- Born: July 29, 1914 Charlotte, Michigan
- Died: February 8, 2009 (aged 94)
- Education: Oregon State University Harvard University
- Spouse: Charlotte Goodding Reeder ​ ​(m. 1941)​
- Scientific career
- Fields: Botany
- Workplaces: Yale University University of Wyoming University of Arizona
- Author abbrev. (botany): Reeder

= John R. Reeder =

American botanist

John Raymond Reeder (July 29, 1914 – February 8, 2009) was an American agrostologist who was active in identifying the grasses of New Guinea, Wyoming, and Arizona all while on duty for the US military during the second world war.

==Biography==
Reeder was born on a farm in Charlotte, Michigan on July 29, 1914. He went on to attend Oregon State University and met Charlotte Olive Goodding, whom he married in 1941. Reeder joined the military upon the involvement of America in World War II. He was stationed in a malaria unit in New Guinea. While on duty, he collected grasses for curation back in America.

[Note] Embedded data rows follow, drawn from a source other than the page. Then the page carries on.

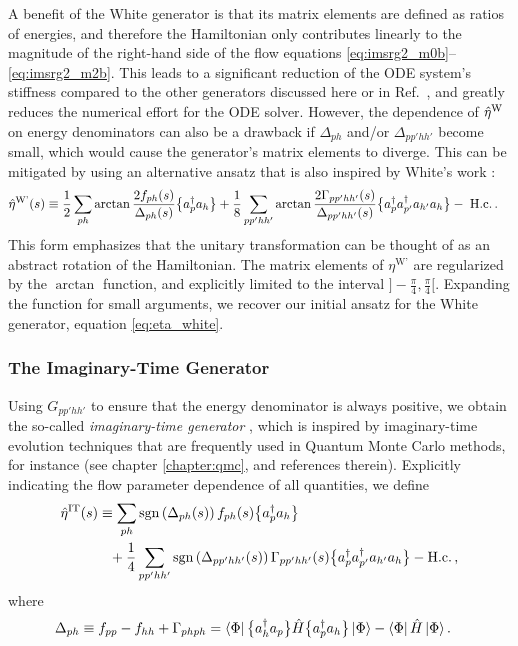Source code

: {A benefit of the White generator is that its matrix elements are defined 
as ratios of energies, and therefore the Hamiltonian only contributes linearly 
to the magnitude of the right-hand side of the flow equations \eqref{eq:imsrg2_m0b}--
\eqref{eq:imsrg2_m2b}. This leads to a significant reduction of the 
ODE system's stiffness compared to the other generators discussed here or in
Ref.~\cite{Hergert:2016jk}, and greatly reduces the numerical effort for the
ODE solver. However, the dependence of $\hat{\eta}^\text{W}$ on energy denominators
can also be a drawback if $\Delta_{ph}$ and/or $\Delta_{pp'hh'}$ become
small, which would cause the generator's matrix elements to diverge. This can be
mitigated by using an alternative ansatz that is also inspired by White's work 
\cite{White:2002fk}:
\begin{align}
  \etaO^\text{W'}(s)
  &\equiv\frac{1}{2}\sum_{ph}\arctan\frac{2 f_{ph}(s)}{\Delta_{ph}(s)}\nord{\aaO_{p}\aO_{h}}
  +\frac{1}{8}\sum_{pp'hh'}\arctan\frac{2\Gamma_{pp'hh'}(s)}{\Delta_{pp'hh'}(s)}
    \nord{\aaO_{p}\aaO_{p'}\aO_{h'}\aO_{h}}-\;\text{H.c.}\label{eq:eta_whiteatan}\,.
\end{align}
This form emphasizes that the unitary transformation can be thought of as an
abstract rotation of the Hamiltonian. The matrix elements of $\eta^\text{W'}$
are regularized by the $\arctan$ function, and explicitly limited to the 
interval $]-\tfrac{\pi}{4},\tfrac{\pi}{4}[$. Expanding the function for 
small arguments, we recover our initial ansatz for the White generator, 
equation \eqref{eq:eta_white}. 

%
%
\subsubsection{\label{sec:imsrg_generator_imtime}The Imaginary-Time Generator}
Using $G_{pp'hh'}$ to ensure that the energy denominator is always
positive, we obtain the so-called \emph{imaginary-time generator}
\cite{Morris:2015ve,Hergert:2014vn,Hergert:2016jk},
which is inspired by imaginary-time evolution techniques that are 
frequently used in Quantum Monte Carlo methods, for instance (see
chapter \ref{chapter:qmc}, \cite{Carlson:2015lq} and references therein). Explicitly 
indicating the flow parameter dependence of all quantities, we
define
\begin{align}
  \etaO^\text{IT}(s)&\equiv\sum_{ph} \sgn\!\left(\Delta_{ph}(s)\right) f_{ph}(s)\nord{\aaO_{p}\aO_{h}}\notag\\
  &\hphantom{=}
   +\frac{1}{4}\sum_{pp'hh'}\sgn\!\left(\Delta_{pp'hh'}(s)\right)\Gamma_{pp'hh'}(s)
    \nord{\aaO_{p}\aaO_{p'}\aO_{h'}\aO_{h}}-\text{H.c.}\,,\label{eq:eta_imtime}
\end{align}
where
\begin{align}
  \Delta_{ph}&\equiv
    f_{pp}-f_{hh} + \Gamma_{phph} 
    =\dmatrixe{\Phi}{\nord{\aaO_{h}\aO_{p}}\HO\nord{\aaO_{p}\aO_{h}}}-\dmatrixe{\Phi}{\HO}\,.\label{eq:def_epsteinnesbet_1b}
\end{align}

}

Upon his return from the war, Reeder was accepted into a Ph.D. program at Harvard University. He took classes while also working at the Arnold Arboretum, and eventually earned his doctorate. In 1947, he accepted a position at Yale University in the forestry department. He taught courses on dendrology, agrostology, and plant taxonomy. He also served as Curator of the Herbarium at the Peabody Museum of Natural History.

In 1968, Reeder and his wife left Connecticut after his retirement from Yale. They continued their research at the Rocky Mountain Herbarium of the University of Wyoming. The couple relocated to Tucson, Arizona to research at the University of Arizona Herbarium in 1983.

After a severe car accident, the two decided to retire.

==Legacy==
The genus Reederochloa and species Muhlenbergia reederorum were named in honor of the Reeders by Thomas Robert Soderstrom.